ABOUT THIS EXERCISE: What is needed here is an exact repetition of the records below, beginning at the line that has "- 原来这type文件一直没打包进去啊！！！！" and stopping after the line that has "## [0.2.3] 2024-12-18".

EXERCISE DATA:
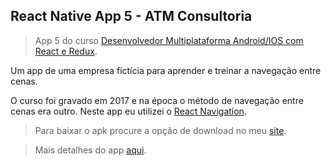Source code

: ## React Native App 5 - ATM Consultoria
>App 5 do curso [Desenvolvedor Multiplataforma Android/IOS com React e Redux](https://udemy.com/desenvolvedor-multiplataforma-androidios-com-react-e-redux/).

Um app de uma empresa fictícia para aprender e treinar a navegação entre cenas.

O curso foi gravado em 2017 e na época o método de navegação entre cenas era outro. Neste app eu utilizei o [React Navigation](https://reactnavigation.org).

>Para baixar o apk procure a opção de download no meu [site](https://sammuelgr.github.io/home#apps).

>Mais detalhes do app [aqui](https://sammuelgr.github.io/apps#app5).
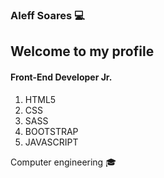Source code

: ### Aleff Soares :computer:

## Welcome  to my profile 

#### Front-End Developer Jr.
1. HTML5 
2. CSS
3. SASS
4. BOOTSTRAP 
5. JAVASCRIPT


Computer engineering :mortar_board:

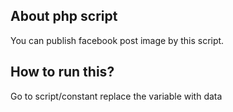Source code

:## About php script

You can publish facebook post image by this script.

## How to run this?

Go to script/constant
replace the variable with data



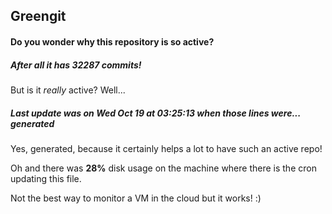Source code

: ## Greengit

#### Do you wonder why this repository is so active?

##### After all it has 32287 commits!

But is it *really* active? Well...

##### Last update was on Wed Oct 19 at 03:25:13 when those lines were... generated

Yes, generated, because it certainly helps a lot to have such an active repo!

Oh and there was **28%** disk usage on the machine
where there is the cron updating this file.

Not the best way to monitor a VM in the cloud but it works! :)
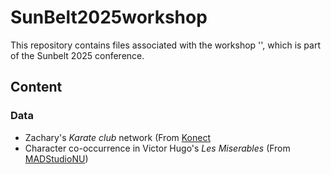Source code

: # SunBelt2025workshop

This repository contains files associated with the workshop '', which is part of the Sunbelt 2025 conference.

## Content

### Data

- Zachary's *Karate club* network (From [Konect](http://konect.cc/networks/ucidata-zachary/)
- Character co-occurrence in Victor Hugo's *Les Miserables* (From [MADStudioNU](https://github.com/MADStudioNU/lesmiserables-character-network/blob/master/parsed_data/jean-complete-edge.csv))

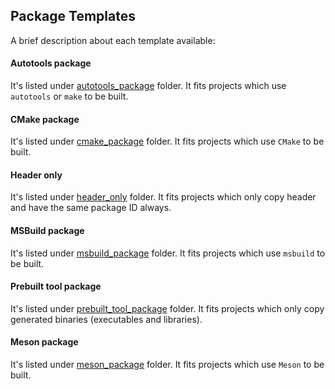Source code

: ## Package Templates

A brief description about each template available:

#### Autotools package

It's listed under [autotools_package](autotools_package) folder. It fits projects which use `autotools` or `make` to be built.

#### CMake package

It's listed under [cmake_package](cmake_package) folder. It fits projects which use `CMake` to be built.

####  Header only

It's listed under [header_only](header_only) folder. It fits projects which only copy header and have the same package ID always.

#### MSBuild package

It's listed under [msbuild_package](msbuild_package) folder. It fits projects which use `msbuild` to be built.

#### Prebuilt tool package

It's listed under [prebuilt_tool_package](prebuilt_tool_package) folder. It fits projects which only copy generated binaries (executables and libraries).

#### Meson package

It's listed under [meson_package](meson_package) folder. It fits projects which use `Meson` to be built.
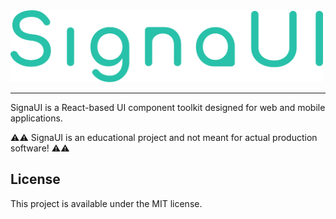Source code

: <img width="500" src="./_docs/logo.svg">

---

SignaUI is a React-based UI component toolkit designed for web and mobile applications.

⚠️⚠️ SignaUI is an educational project and not meant for actual production software! ⚠️⚠️

## License
This project is available under the MIT license.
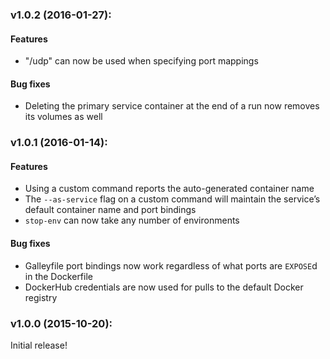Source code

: ### v1.0.2 (2016-01-27):
#### Features
 - "/udp" can now be used when specifying port mappings

#### Bug fixes
 - Deleting the primary service container at the end of a run now removes its
   volumes as well

### v1.0.1 (2016-01-14):
#### Features
 - Using a custom command reports the auto-generated container name
 - The `--as-service` flag on a custom command will maintain the service’s
   default container name and port bindings
 - `stop-env` can now take any number of environments

#### Bug fixes
 - Galleyfile port bindings now work regardless of what ports are `EXPOSE`d in
   the Dockerfile
 - DockerHub credentials are now used for pulls to the default Docker registry

### v1.0.0 (2015-10-20):

Initial release!
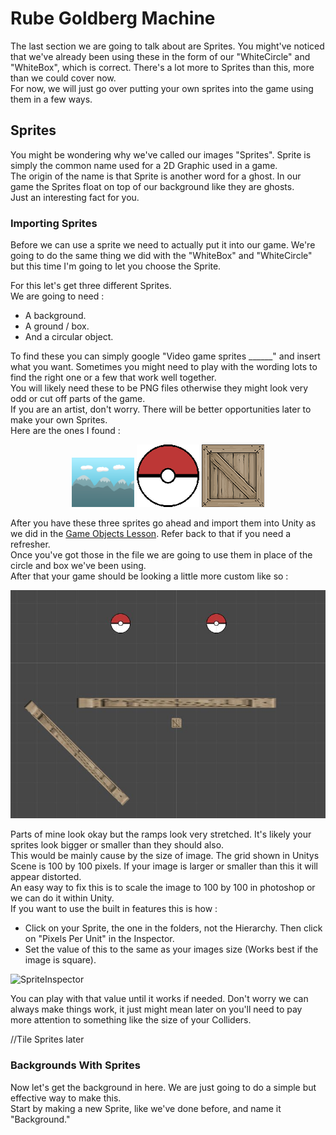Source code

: # Rube Goldberg Machine

The last section we are going to talk about are Sprites. You might've noticed that we've already been using these in the form of our "WhiteCircle" and "WhiteBox", which is correct. There's a lot more to Sprites than this, more than we could cover now.\
For now, we will just go over putting your own sprites into the game using them in a few ways.

## Sprites

You might be wondering why we've called our images "Sprites". Sprite is simply the common name used for a 2D Graphic used in a game.\
The origin of the name is that Sprite is another word for a ghost. In our game the Sprites float on top of our background like they are ghosts.\
Just an interesting fact for you.

### Importing Sprites

Before we can use a sprite we need to actually put it into our game. We're going to do the same thing we did with the "WhiteBox" and "WhiteCircle" but this time I'm going to let you choose the Sprite.

For this let's get three different Sprites.\
We are going to need :
* A background.
* A ground / box.
* And a circular object.

To find these you can simply google "Video game sprites ______" and insert what you want. Sometimes you might need to play with the wording lots to find the right one or a few that work well together.\
You will likely need these to be PNG files otherwise they might look very odd or cut off parts of the game.\
If you are an artist, don't worry. There will be better opportunities later to make your own Sprites.\
Here are the ones I found :

<p float="left" align="center">
  <img src="Images/Mountains.png" width="100" />
  <img src="Images/PokeBall.png" width="100" /> 
  <img src="Images/WoodenCrate.png" width="100" />
</p>

After you have these three sprites go ahead and import them into Unity as we did in the [Game Objects Lesson](/2%20GameObjects.md). Refer back to that if you need a refresher.\
Once you've got those in the file we are going to use them in place of the circle and box we've been using.\
After that your game should be looking a little more custom like so :

![CustomSprites](Images/CustomSprites.JPG)

Parts of mine look okay but the ramps look very stretched. It's likely your sprites look bigger or smaller than they should also.\
This would be mainly cause by the size of image. The grid shown in Unitys Scene is 100 by 100 pixels. If your image is larger or smaller than this it will appear distorted.\
An easy way to fix this is to scale the image to 100 by 100 in photoshop or we can do it within Unity.\
If you want to use the built in features this is how :

* Click on your Sprite, the one in the folders, not the Hierarchy. Then click on "Pixels Per Unit" in the Inspector.
* Set the value of this to the same as your images size (Works best if the image is square).

![SpriteInspector](Images/SpriteInspector)

You can play with that value until it works if needed. Don't worry we can always make things work, it just might mean later on you'll need to pay more attention to something like the size of your Colliders.

//Tile Sprites later

### Backgrounds With Sprites

Now let's get the background in here. We are just going to do a simple but effective way to make this.\
Start by making a new Sprite, like we've done before, and name it "Background."
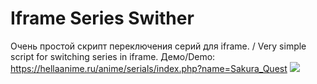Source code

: # Iframe Series Swither
Очень простой скрипт переключения серий для iframe. / Very simple script for switching series in iframe. 
Демо/Demo: https://hellaanime.ru/anime/serials/index.php?name=Sakura_Quest
<img src="https://6ba6cf10-492a-4483-b1b6-8ce4ee67a69d.akamaized.net/HellaAnime/img/githubswitchs.jpg">
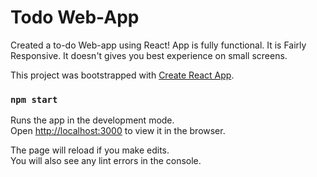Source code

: # Todo Web-App

Created a to-do Web-app using React!
App is fully functional.
It is Fairly Responsive.
It doesn't gives you best experience on small screens.

This project was bootstrapped with [Create React App](https://github.com/facebook/create-react-app).

### `npm start`

Runs the app in the development mode.\
Open [http://localhost:3000](http://localhost:3000) to view it in the browser.

The page will reload if you make edits.\
You will also see any lint errors in the console.
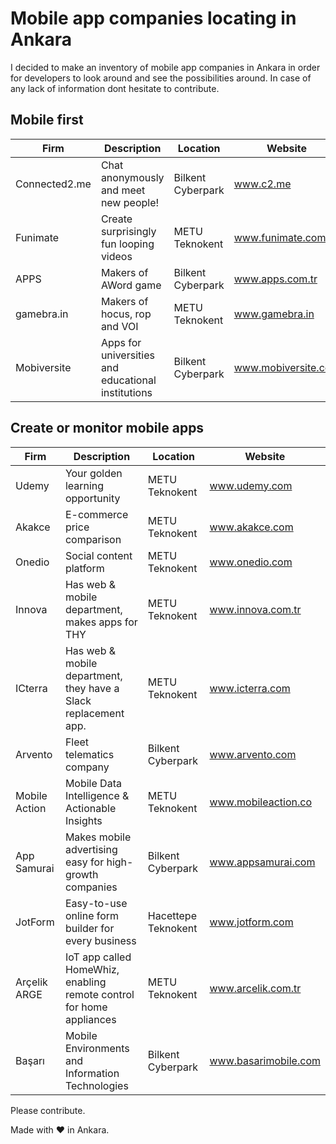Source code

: # Mobile app companies locating in Ankara

I decided to make an inventory of mobile app companies in Ankara in order for developers to look around and see the possibilities around. In case of any lack of information dont hesitate to contribute.


## Mobile first

| Firm | Description | Location | Website |
| --- | --- | --- | --- |
| Connected2.me | Chat anonymously and meet new people! | Bilkent Cyberpark | www.c2.me |
| Funimate | Create surprisingly fun looping videos | METU Teknokent | www.funimate.com |
| APPS | Makers of AWord game | Bilkent Cyberpark | www.apps.com.tr |
| gamebra.in | Makers of hocus, rop and VOI | METU Teknokent | www.gamebra.in |
| Mobiversite | Apps for universities and educational institutions | Bilkent Cyberpark | www.mobiversite.com |

## Create or monitor mobile apps

| Firm | Description | Location | Website |
| --- | --- | --- | --- |
| Udemy | Your golden learning opportunity | METU Teknokent | www.udemy.com |
| Akakce | E-commerce price comparison | METU Teknokent | www.akakce.com |
| Onedio | Social content platform | METU Teknokent | www.onedio.com |
| Innova | Has web & mobile department, makes apps for THY | METU Teknokent | www.innova.com.tr |
| ICterra | Has web & mobile department, they have a Slack replacement app. | METU Teknokent | www.icterra.com |
| Arvento | Fleet telematics company | Bilkent Cyberpark  | www.arvento.com | 
| Mobile Action | Mobile Data Intelligence & Actionable Insights | METU Teknokent | www.mobileaction.co |
| App Samurai | Makes mobile advertising easy for high-growth companies | Bilkent Cyberpark | www.appsamurai.com |
| JotForm | Easy-to-use online form builder for every business | Hacettepe Teknokent | www.jotform.com |
| Arçelik ARGE | IoT app called HomeWhiz, enabling remote control for home appliances  | METU Teknokent | www.arcelik.com.tr |
| Başarı | Mobile Environments and Information Technologies | Bilkent Cyberpark | www.basarimobile.com |


Please contribute.

Made with ❤️ in Ankara.
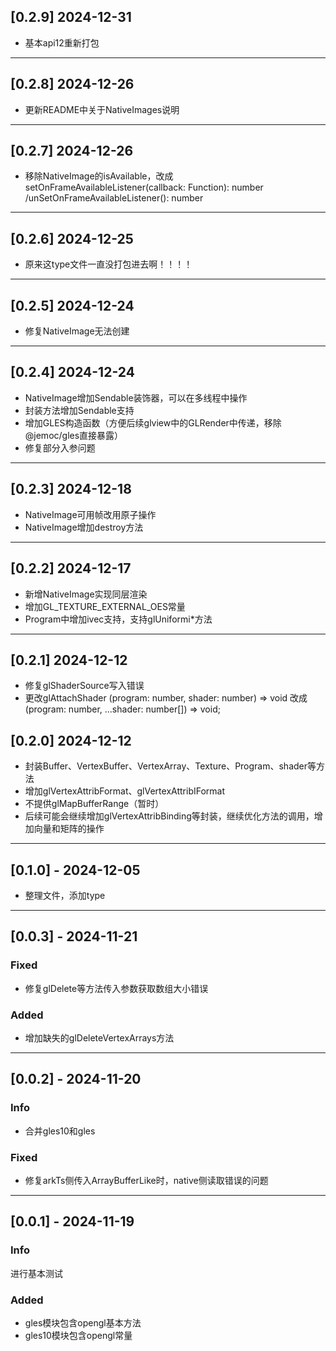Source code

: ## [0.2.9] 2024-12-31
- 基本api12重新打包
---
## [0.2.8] 2024-12-26

- 更新README中关于NativeImages说明

---

## [0.2.7] 2024-12-26

- 移除NativeImage的isAvailable，改成
  setOnFrameAvailableListener(callback: Function): number
  /unSetOnFrameAvailableListener(): number

---

## [0.2.6] 2024-12-25

- 原来这type文件一直没打包进去啊！！！！

---

## [0.2.5] 2024-12-24

- 修复NativeImage无法创建

---

## [0.2.4] 2024-12-24

- NativeImage增加Sendable装饰器，可以在多线程中操作
- 封装方法增加Sendable支持
- 增加GLES构造函数（方便后续glview中的GLRender中传递，移除@jemoc/gles直接暴露）
- 修复部分入参问题

---

## [0.2.3] 2024-12-18

- NativeImage可用帧改用原子操作
- NativeImage增加destroy方法

---

## [0.2.2] 2024-12-17

- 新增NativeImage实现同层渲染
- 增加GL_TEXTURE_EXTERNAL_OES常量
- Program中增加ivec支持，支持glUniformi*方法

---

## [0.2.1] 2024-12-12

- 修复glShaderSource写入错误
- 更改glAttachShader (program: number, shader: number) => void 改成 (program: number, ...shader: number[]) => void;

## [0.2.0] 2024-12-12

- 封装Buffer、VertexBuffer、VertexArray、Texture、Program、shader等方法
- 增加glVertexAttribFormat、glVertexAttribIFormat
- 不提供glMapBufferRange（暂时）
- 后续可能会继续增加glVertexAttribBinding等封装，继续优化方法的调用，增加向量和矩阵的操作

---

## [0.1.0] - 2024-12-05

- 整理文件，添加type

---

## [0.0.3] - 2024-11-21

### Fixed

- 修复glDelete等方法传入参数获取数组大小错误

### Added

- 增加缺失的glDeleteVertexArrays方法

---

## [0.0.2] - 2024-11-20

### Info

- 合并gles10和gles

### Fixed

- 修复arkTs侧传入ArrayBufferLike时，native侧读取错误的问题

---

## [0.0.1] - 2024-11-19

### Info

进行基本测试

### Added

- gles模块包含opengl基本方法
- gles10模块包含opengl常量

SOLUTION FOR THIS EXERCISE:
- 原来这type文件一直没打包进去啊！！！！

---

## [0.2.5] 2024-12-24

- 修复NativeImage无法创建

---

## [0.2.4] 2024-12-24

- NativeImage增加Sendable装饰器，可以在多线程中操作
- 封装方法增加Sendable支持
- 增加GLES构造函数（方便后续glview中的GLRender中传递，移除@jemoc/gles直接暴露）
- 修复部分入参问题

---

## [0.2.3] 2024-12-18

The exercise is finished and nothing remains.